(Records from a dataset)
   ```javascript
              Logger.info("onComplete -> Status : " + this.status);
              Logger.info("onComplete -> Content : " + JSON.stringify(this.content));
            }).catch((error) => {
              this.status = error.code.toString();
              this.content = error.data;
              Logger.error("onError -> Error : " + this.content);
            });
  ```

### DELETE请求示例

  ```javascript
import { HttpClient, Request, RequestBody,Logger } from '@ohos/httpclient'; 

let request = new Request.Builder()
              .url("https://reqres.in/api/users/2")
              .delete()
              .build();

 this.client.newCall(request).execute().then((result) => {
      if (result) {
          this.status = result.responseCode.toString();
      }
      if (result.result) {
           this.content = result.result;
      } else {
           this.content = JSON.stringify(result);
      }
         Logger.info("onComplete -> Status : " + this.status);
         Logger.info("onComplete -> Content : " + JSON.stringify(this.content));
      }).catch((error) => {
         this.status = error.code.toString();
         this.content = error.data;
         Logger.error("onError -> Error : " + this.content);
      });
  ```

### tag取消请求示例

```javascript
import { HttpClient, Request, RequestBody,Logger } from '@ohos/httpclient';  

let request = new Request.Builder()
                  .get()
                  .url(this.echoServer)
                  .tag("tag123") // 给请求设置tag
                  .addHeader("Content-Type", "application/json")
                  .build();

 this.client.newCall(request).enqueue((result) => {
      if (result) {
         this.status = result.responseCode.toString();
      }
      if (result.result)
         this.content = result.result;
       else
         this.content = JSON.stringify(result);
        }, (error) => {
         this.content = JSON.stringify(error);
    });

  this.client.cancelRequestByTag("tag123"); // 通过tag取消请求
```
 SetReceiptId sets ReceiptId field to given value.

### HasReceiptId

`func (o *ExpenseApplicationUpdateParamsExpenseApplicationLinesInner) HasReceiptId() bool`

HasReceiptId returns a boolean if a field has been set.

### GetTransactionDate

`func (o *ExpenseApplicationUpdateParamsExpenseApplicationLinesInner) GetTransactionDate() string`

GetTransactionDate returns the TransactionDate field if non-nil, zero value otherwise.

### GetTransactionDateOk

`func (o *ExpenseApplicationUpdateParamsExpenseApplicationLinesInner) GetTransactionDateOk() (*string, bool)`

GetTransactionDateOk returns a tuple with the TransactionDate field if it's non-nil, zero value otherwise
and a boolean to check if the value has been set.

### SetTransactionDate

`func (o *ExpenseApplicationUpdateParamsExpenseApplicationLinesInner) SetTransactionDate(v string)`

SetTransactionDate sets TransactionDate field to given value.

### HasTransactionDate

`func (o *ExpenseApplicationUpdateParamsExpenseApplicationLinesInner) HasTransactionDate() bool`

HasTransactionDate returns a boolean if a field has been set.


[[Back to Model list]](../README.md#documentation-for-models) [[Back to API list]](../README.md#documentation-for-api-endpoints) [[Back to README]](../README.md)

## Task to complete
Reproduce the data above in full, with no line missing.

## Answer space
   ```javascript
              Logger.info("onComplete -> Status : " + this.status);
              Logger.info("onComplete -> Content : " + JSON.stringify(this.content));
            }).catch((error) => {
              this.status = error.code.toString();
              this.content = error.data;
              Logger.error("onError -> Error : " + this.content);
            });
  ```

### DELETE请求示例

  ```javascript
import { HttpClient, Request, RequestBody,Logger } from '@ohos/httpclient'; 

let request = new Request.Builder()
              .url("https://reqres.in/api/users/2")
              .delete()
              .build();

 this.client.newCall(request).execute().then((result) => {
      if (result) {
          this.status = result.responseCode.toString();
      }
      if (result.result) {
           this.content = result.result;
      } else {
           this.content = JSON.stringify(result);
      }
         Logger.info("onComplete -> Status : " + this.status);
         Logger.info("onComplete -> Content : " + JSON.stringify(this.content));
      }).catch((error) => {
         this.status = error.code.toString();
         this.content = error.data;
         Logger.error("onError -> Error : " + this.content);
      });
  ```

### tag取消请求示例

```javascript
import { HttpClient, Request, RequestBody,Logger } from '@ohos/httpclient';  

let request = new Request.Builder()
                  .get()
                  .url(this.echoServer)
                  .tag("tag123") // 给请求设置tag
                  .addHeader("Content-Type", "application/json")
                  .build();

 this.client.newCall(request).enqueue((result) => {
      if (result) {
         this.status = result.responseCode.toString();
      }
      if (result.result)
         this.content = result.result;
       else
         this.content = JSON.stringify(result);
        }, (error) => {
         this.content = JSON.stringify(error);
    });

  this.client.cancelRequestByTag("tag123"); // 通过tag取消请求
```
 SetReceiptId sets ReceiptId field to given value.

### HasReceiptId

`func (o *ExpenseApplicationUpdateParamsExpenseApplicationLinesInner) HasReceiptId() bool`

HasReceiptId returns a boolean if a field has been set.

### GetTransactionDate

`func (o *ExpenseApplicationUpdateParamsExpenseApplicationLinesInner) GetTransactionDate() string`

GetTransactionDate returns the TransactionDate field if non-nil, zero value otherwise.

### GetTransactionDateOk

`func (o *ExpenseApplicationUpdateParamsExpenseApplicationLinesInner) GetTransactionDateOk() (*string, bool)`

GetTransactionDateOk returns a tuple with the TransactionDate field if it's non-nil, zero value otherwise
and a boolean to check if the value has been set.

### SetTransactionDate

`func (o *ExpenseApplicationUpdateParamsExpenseApplicationLinesInner) SetTransactionDate(v string)`

SetTransactionDate sets TransactionDate field to given value.

### HasTransactionDate

`func (o *ExpenseApplicationUpdateParamsExpenseApplicationLinesInner) HasTransactionDate() bool`

HasTransactionDate returns a boolean if a field has been set.


[[Back to Model list]](../README.md#documentation-for-models) [[Back to API list]](../README.md#documentation-for-api-endpoints) [[Back to README]](../README.md)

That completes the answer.